幽霊パッション 第三章 水本爽涼
第六十五回
というのも、通常は上山が左手首をグルリと回さない限りは現れない、というのが二人の間の約束事になっていたからである。むろん、特別な場合や緊急性がある場合は、幽霊平林の方から現れることもOKだったが、最近は、その傾向が高まり、‘左手首をグルリ’のルールが弱まっていたのだった。そんなことで、いくらか躊躇(ちゅうちょ)した幽霊平林だったが、思い直して人間界へ移動した。報告をを優先したのである。上山が休日で、のんびりしていることは先ほど現れているから分かっている。もちろん、出かけて家にいない可能性も考えらたが、僅(わず)か小一時間しか経っていない筈(はず)だから、まず、それはない…と思え、幽霊平林は家へ現れたのだ。その判断は瞬時の閃(ひらめ)きでヤマ勘のようなものだったが、完璧に当たっていて、上山は、まだキッチンで新聞を読んでいた。
『課長! 分かりましたよ!』
「おお、君か…」
上山は新聞をテーブルへと置き、プカリプカリと宙に浮かんでいる幽霊平林を徐(おもむろ)に見上げた。

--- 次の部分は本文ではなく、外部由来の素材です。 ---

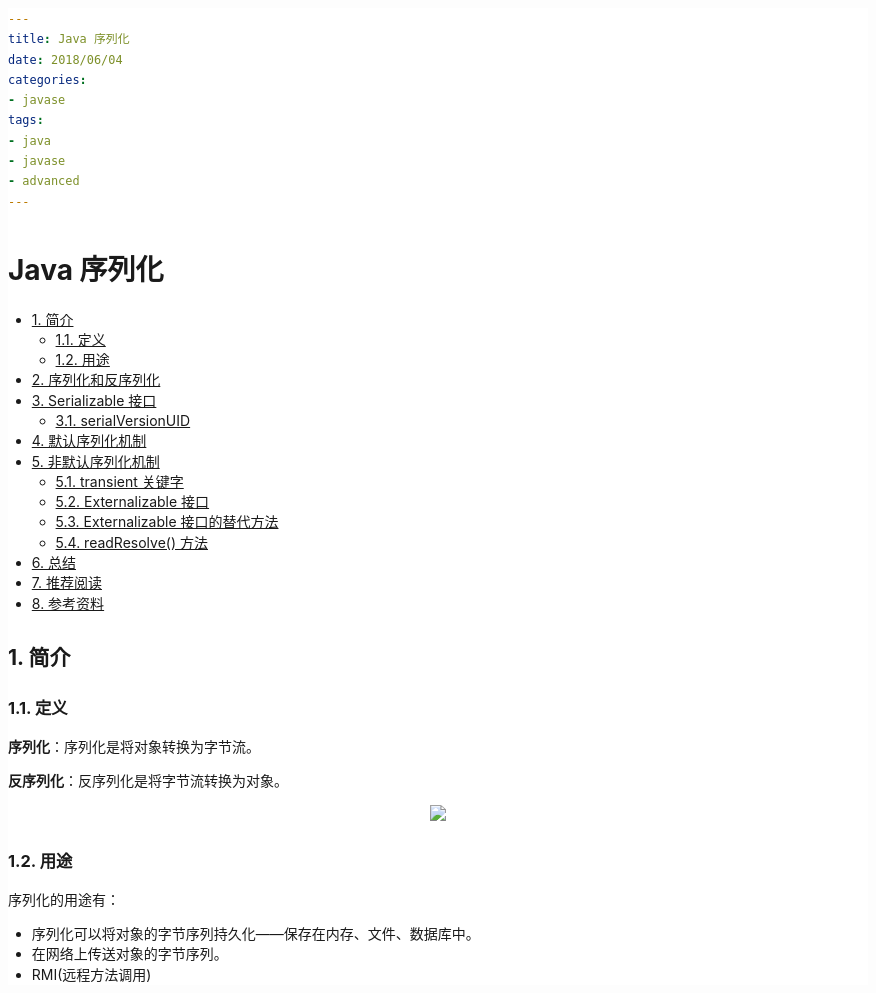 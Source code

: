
 ```yaml
---
title: Java 序列化
date: 2018/06/04
categories:
- javase
tags:
- java
- javase
- advanced
---
```


# Java 序列化



- [1. 简介](#1-简介)
    - [1.1. 定义](#11-定义)
    - [1.2. 用途](#12-用途)
- [2. 序列化和反序列化](#2-序列化和反序列化)
- [3. Serializable 接口](#3-serializable-接口)
    - [3.1. serialVersionUID](#31-serialversionuid)
- [4. 默认序列化机制](#4-默认序列化机制)
- [5. 非默认序列化机制](#5-非默认序列化机制)
    - [5.1. transient 关键字](#51-transient-关键字)
    - [5.2. Externalizable 接口](#52-externalizable-接口)
    - [5.3. Externalizable 接口的替代方法](#53-externalizable-接口的替代方法)
    - [5.4. readResolve() 方法](#54-readresolve-方法)
- [6. 总结](#6-总结)
- [7. 推荐阅读](#7-推荐阅读)
- [8. 参考资料](#8-参考资料)



## 1. 简介

### 1.1. 定义

**序列化**：序列化是将对象转换为字节流。

**反序列化**：反序列化是将字节流转换为对象。

<div align="center">
<img src="https://raw.githubusercontent.com/dunwu/JavaSE/master/images/advanced/序列化与反序列化.jpg" />
</div>

### 1.2. 用途

序列化的用途有：

* 序列化可以将对象的字节序列持久化——保存在内存、文件、数据库中。
* 在网络上传送对象的字节序列。
* RMI(远程方法调用)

『どうも、僕のとり越し苦労だったようです。一過性のもので、間もなく元へ戻るようです』
「だろが…、私の思っていたとおりだ。案ずるより何とやら、だな。まあ、よかった、よかった」
上山は幽霊平林の眼の変調が、すぐ戻ることが分かり、いくらか安堵した。
『はい、それはいいんですが、効果はどうでした?』
「ああ、そうだった。君の異変で、すっかりそのことを話せなかったな。これだよ、これ!」
上山はテーブルの新聞を広げて幽霊平林へ示した。
『成功…いや、それはまだ分かりませんが、世界は地球語を考え始めたようですね』
「ああ…」
『またひとつ、正義の味方になれましたね?』
その時、霊界番人の声が幽霊平林の耳に届いた。霊界とは違い、声のみの響きである。むろん、上山には聞こえない。